**LISTED RECORDS:**
· · · · ·
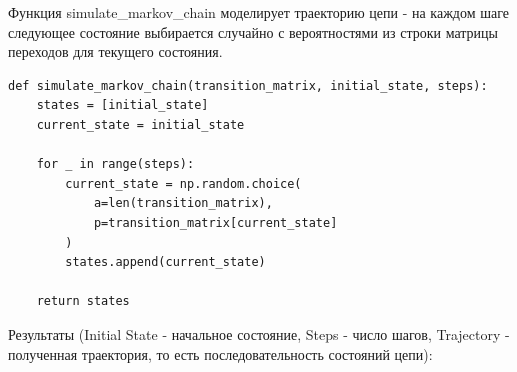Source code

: \documentclass[12pt]{spbstu-task}
\begin{document}
Функция simulate\_markov\_chain моделирует траекторию цепи - на каждом шаге
следующее состояние выбирается случайно с вероятностями из строки матрицы переходов
для текущего состояния.
\begin{lstlisting}[caption={Функция моделирования траектории цепи Маркова}]
def simulate_markov_chain(transition_matrix, initial_state, steps):
    states = [initial_state]
    current_state = initial_state

    for _ in range(steps):
        current_state = np.random.choice(
            a=len(transition_matrix),
            p=transition_matrix[current_state]
        )
        states.append(current_state)

    return states
\end{lstlisting}

Результаты (Initial State - начальное состояние, Steps - число шагов,
Trajectory - полученная траектория, то есть последовательность состояний цепи):
\end{document}
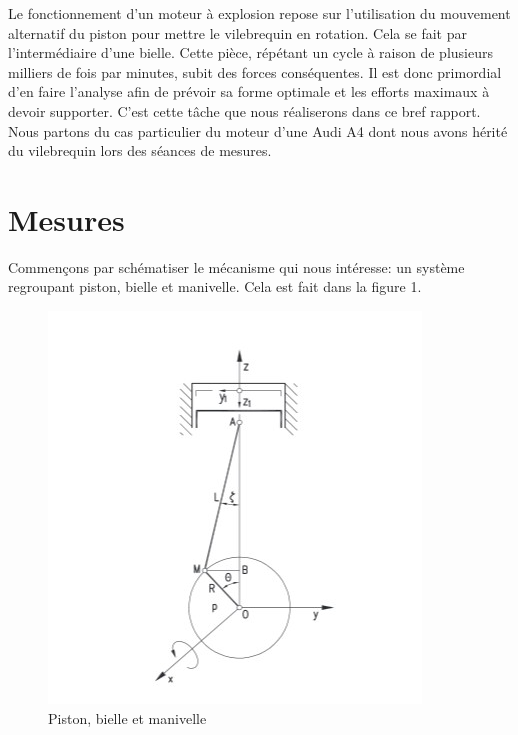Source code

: \documentclass[a4paper,oneside,12pt]{report}
\begin{document}
Le fonctionnement d'un moteur à explosion repose sur l'utilisation du mouvement alternatif du piston pour mettre le vilebrequin en rotation. Cela se fait par l'intermédiaire d'une bielle. Cette pièce, répétant un cycle à raison de plusieurs milliers de fois par minutes, subit des forces conséquentes. Il est donc primordial d'en faire l'analyse afin de prévoir sa forme optimale et les efforts maximaux à devoir supporter. C'est cette tâche que nous réaliserons dans ce bref rapport. Nous partons du cas particulier du moteur d'une Audi A4 dont nous avons hérité du vilebrequin lors des séances de mesures.

\section{Mesures}

Commençons par schématiser le mécanisme qui nous intéresse: un système regroupant piston, bielle et manivelle. Cela est fait dans la figure 1. \\

\begin{figure}	
	\center
	\includegraphics[scale=0.8]{Dessin.jpg}
	\caption{Piston, bielle et manivelle}
\end{figure}
\end{document}
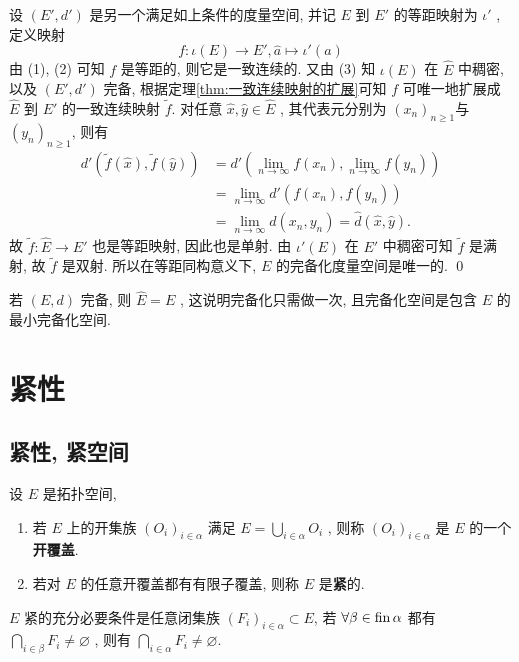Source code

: \begin{Proof}
		设 $ (E', d') $ 是另一个满足如上条件的度量空间, 并记 $ E $ 到 $ E' $ 的等距映射为 $ \iota' $ , 定义映射
		\[
			 f: \iota(E)  \to E', \hat{a} \mapsto \iota'(a)
		\]
		由 (1), (2) 可知 $ f $ 是等距的, 则它是一致连续的. 又由 (3) 知 $ \iota(E) $ 在 $ \widehat{E} $ 中稠密, 以及 $ (E', d') $ 完备, 根据定理\ref{thm:一致连续映射的扩展}可知 $ f $ 可唯一地扩展成 $ \widehat{E} $ 到 $ E' $ 的一致连续映射 $ \tilde{f} $. 对任意 $ \hat{x}, \hat{y}\in \widehat{E} $ , 其代表元分别为 $ (x_{n})_{n\geqslant1} $与 $ (y_{n})_{n\geqslant1} $, 则有
		\[
			\begin{aligned}
				d'(\tilde{f}(\hat{x}), \tilde{f}(\hat{y})) & = d'(\lim_{n\to\infty}f(x_{n}), \lim_{n\to\infty}f(y_{n}))\\
				& = \lim_{n\to\infty} d'(f(x_{n}), f(y_{n}))\\
				& = \lim_{n\to\infty} d(x_{n}, y_{n})=\hat{d}(\hat{x}, \hat{y}).
			\end{aligned}
		\]
		故 $ \tilde{f}:\widehat{E}\to E' $ 也是等距映射, 因此也是单射. 由 $ \iota'(E) $ 在 $ E' $ 中稠密可知 $ \tilde{f} $ 是满射, 故 $ \tilde{f} $ 是双射. 所以在等距同构意义下, $ E $ 的完备化度量空间是唯一的. \qed
	\end{Proof}

	\begin{Remark}
		若 $ (E, d) $ 完备, 则 $ \widehat{E}=E $ , 这说明完备化只需做一次, 且完备化空间是包含 $ E $ 的最小完备化空间.
	\end{Remark}

\section{紧性}
	\subsection{紧性, 紧空间}
	\begin{Definition}[紧性]\label{def:紧性}
		 设 $ E $ 是拓扑空间,
		 \begin{enumerate}[(1)]
			 \item 若 $ E $ 上的开集族 $ (O_{i})_{i\in \alpha} $ 满足 $ E=\bigcup_{i\in\alpha}O_{i} $ , 则称 $ (O_{i})_{i\in\alpha} $ 是 $ E $ 的一个\textbf{开覆盖}.
			 \item 若对 $ E $ 的任意开覆盖都有有限子覆盖, 则称 $ E $ 是\textbf{紧}的.
		 \end{enumerate}
	\end{Definition}

	\begin{Proposition}\label{prop:紧性的另一刻画}
		 $ E $ 紧的充分必要条件是任意闭集族 $ (F_{i})_{i\in\alpha}\subset E $, 若 $ \forall \beta\in\operatorname{fin}\alpha $ 都有 $ \bigcap_{i\in\beta}F_{i}\neq \varnothing $ , 则有 $ \bigcap_{i\in\alpha}F_{i}\neq\varnothing $.
	\end{Proposition}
· · · · ·
Give back all of the entries verbatim, but without pictures.

**SOLUTION FOR THIS PROBLEM:**
Source code

: \documentclass[12pt]{spbstu-task}
\begin{document}
Функция simulate\_markov\_chain моделирует траекторию цепи - на каждом шаге
следующее состояние выбирается случайно с вероятностями из строки матрицы переходов
для текущего состояния.
\begin{lstlisting}[caption={Функция моделирования траектории цепи Маркова}]
def simulate_markov_chain(transition_matrix, initial_state, steps):
    states = [initial_state]
    current_state = initial_state

    for _ in range(steps):
        current_state = np.random.choice(
            a=len(transition_matrix),
            p=transition_matrix[current_state]
        )
        states.append(current_state)

    return states
\end{lstlisting}

Результаты (Initial State - начальное состояние, Steps - число шагов,
Trajectory - полученная траектория, то есть последовательность состояний цепи):
\end{document}
Source code

: \documentclass[a4paper,oneside,12pt]{report}
\begin{document}
Le fonctionnement d'un moteur à explosion repose sur l'utilisation du mouvement alternatif du piston pour mettre le vilebrequin en rotation. Cela se fait par l'intermédiaire d'une bielle. Cette pièce, répétant un cycle à raison de plusieurs milliers de fois par minutes, subit des forces conséquentes. Il est donc primordial d'en faire l'analyse afin de prévoir sa forme optimale et les efforts maximaux à devoir supporter. C'est cette tâche que nous réaliserons dans ce bref rapport. Nous partons du cas particulier du moteur d'une Audi A4 dont nous avons hérité du vilebrequin lors des séances de mesures.

\section{Mesures}

Commençons par schématiser le mécanisme qui nous intéresse: un système regroupant piston, bielle et manivelle. Cela est fait dans la figure 1. \\

\begin{figure}	
	\center
	\includegraphics[scale=0.8]{Dessin.jpg}
	\caption{Piston, bielle et manivelle}
\end{figure}
\end{document}
Source code

: \begin{Proof}
		设 $ (E', d') $ 是另一个满足如上条件的度量空间, 并记 $ E $ 到 $ E' $ 的等距映射为 $ \iota' $ , 定义映射
		\[
			 f: \iota(E)  \to E', \hat{a} \mapsto \iota'(a)
		\]
		由 (1), (2) 可知 $ f $ 是等距的, 则它是一致连续的. 又由 (3) 知 $ \iota(E) $ 在 $ \widehat{E} $ 中稠密, 以及 $ (E', d') $ 完备, 根据定理\ref{thm:一致连续映射的扩展}可知 $ f $ 可唯一地扩展成 $ \widehat{E} $ 到 $ E' $ 的一致连续映射 $ \tilde{f} $. 对任意 $ \hat{x}, \hat{y}\in \widehat{E} $ , 其代表元分别为 $ (x_{n})_{n\geqslant1} $与 $ (y_{n})_{n\geqslant1} $, 则有
		\[
			\begin{aligned}
				d'(\tilde{f}(\hat{x}), \tilde{f}(\hat{y})) & = d'(\lim_{n\to\infty}f(x_{n}), \lim_{n\to\infty}f(y_{n}))\\
				& = \lim_{n\to\infty} d'(f(x_{n}), f(y_{n}))\\
				& = \lim_{n\to\infty} d(x_{n}, y_{n})=\hat{d}(\hat{x}, \hat{y}).
			\end{aligned}
		\]
		故 $ \tilde{f}:\widehat{E}\to E' $ 也是等距映射, 因此也是单射. 由 $ \iota'(E) $ 在 $ E' $ 中稠密可知 $ \tilde{f} $ 是满射, 故 $ \tilde{f} $ 是双射. 所以在等距同构意义下, $ E $ 的完备化度量空间是唯一的. \qed
	\end{Proof}

	\begin{Remark}
		若 $ (E, d) $ 完备, 则 $ \widehat{E}=E $ , 这说明完备化只需做一次, 且完备化空间是包含 $ E $ 的最小完备化空间.
	\end{Remark}

\section{紧性}
	\subsection{紧性, 紧空间}
	\begin{Definition}[紧性]\label{def:紧性}
		 设 $ E $ 是拓扑空间,
		 \begin{enumerate}[(1)]
			 \item 若 $ E $ 上的开集族 $ (O_{i})_{i\in \alpha} $ 满足 $ E=\bigcup_{i\in\alpha}O_{i} $ , 则称 $ (O_{i})_{i\in\alpha} $ 是 $ E $ 的一个\textbf{开覆盖}.
			 \item 若对 $ E $ 的任意开覆盖都有有限子覆盖, 则称 $ E $ 是\textbf{紧}的.
		 \end{enumerate}
	\end{Definition}

	\begin{Proposition}\label{prop:紧性的另一刻画}
		 $ E $ 紧的充分必要条件是任意闭集族 $ (F_{i})_{i\in\alpha}\subset E $, 若 $ \forall \beta\in\operatorname{fin}\alpha $ 都有 $ \bigcap_{i\in\beta}F_{i}\neq \varnothing $ , 则有 $ \bigcap_{i\in\alpha}F_{i}\neq\varnothing $.
	\end{Proposition}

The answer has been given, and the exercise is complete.